**What to do:** Gather all lines in the entries that include the word "cdots".

(Records from a data source)
───

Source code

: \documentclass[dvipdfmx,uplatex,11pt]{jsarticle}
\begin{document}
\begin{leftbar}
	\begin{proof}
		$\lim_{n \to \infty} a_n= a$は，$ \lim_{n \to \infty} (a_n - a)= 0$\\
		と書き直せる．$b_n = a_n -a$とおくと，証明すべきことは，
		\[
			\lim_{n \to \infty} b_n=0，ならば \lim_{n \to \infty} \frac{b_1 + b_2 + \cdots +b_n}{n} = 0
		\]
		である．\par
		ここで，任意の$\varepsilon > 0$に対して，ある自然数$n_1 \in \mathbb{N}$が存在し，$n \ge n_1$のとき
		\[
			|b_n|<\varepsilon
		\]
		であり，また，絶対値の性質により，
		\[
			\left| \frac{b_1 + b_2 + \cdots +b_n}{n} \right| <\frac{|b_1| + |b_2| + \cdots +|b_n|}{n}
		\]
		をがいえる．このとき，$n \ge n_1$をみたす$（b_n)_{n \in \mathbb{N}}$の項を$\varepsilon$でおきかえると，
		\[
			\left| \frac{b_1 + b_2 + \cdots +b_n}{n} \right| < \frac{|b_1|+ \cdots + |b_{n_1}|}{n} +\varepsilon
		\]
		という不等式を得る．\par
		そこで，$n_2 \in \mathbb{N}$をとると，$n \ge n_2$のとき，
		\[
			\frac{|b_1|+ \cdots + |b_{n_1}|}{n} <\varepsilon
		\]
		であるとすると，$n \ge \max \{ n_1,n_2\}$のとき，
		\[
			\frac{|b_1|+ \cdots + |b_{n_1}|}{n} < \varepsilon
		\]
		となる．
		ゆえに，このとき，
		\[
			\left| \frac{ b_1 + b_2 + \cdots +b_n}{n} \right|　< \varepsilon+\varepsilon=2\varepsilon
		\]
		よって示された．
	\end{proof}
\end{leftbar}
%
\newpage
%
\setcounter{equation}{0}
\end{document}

───

**Solution to this problem:**
			\lim_{n \to \infty} b_n=0，ならば \lim_{n \to \infty} \frac{b_1 + b_2 + \cdots +b_n}{n} = 0
			\left| \frac{b_1 + b_2 + \cdots +b_n}{n} \right| <\frac{|b_1| + |b_2| + \cdots +|b_n|}{n}
			\left| \frac{b_1 + b_2 + \cdots +b_n}{n} \right| < \frac{|b_1|+ \cdots + |b_{n_1}|}{n} +\varepsilon
			\frac{|b_1|+ \cdots + |b_{n_1}|}{n} <\varepsilon
			\frac{|b_1|+ \cdots + |b_{n_1}|}{n} < \varepsilon
			\left| \frac{ b_1 + b_2 + \cdots +b_n}{n} \right|　< \varepsilon+\varepsilon=2\varepsilon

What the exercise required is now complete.